Pictures must not be copied, but every entry must be reproduced exactly.

-------- Provided entries --------

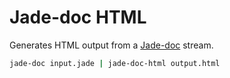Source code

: # Jade-doc HTML

Generates HTML output from a [Jade-doc](http://github.com/Aratramba/jade-doc/) stream.

```bash
jade-doc input.jade | jade-doc-html output.html
```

--------

Task solution:
Source code

: # Jade-doc HTML

Generates HTML output from a [Jade-doc](http://github.com/Aratramba/jade-doc/) stream.

```bash
jade-doc input.jade | jade-doc-html output.html
```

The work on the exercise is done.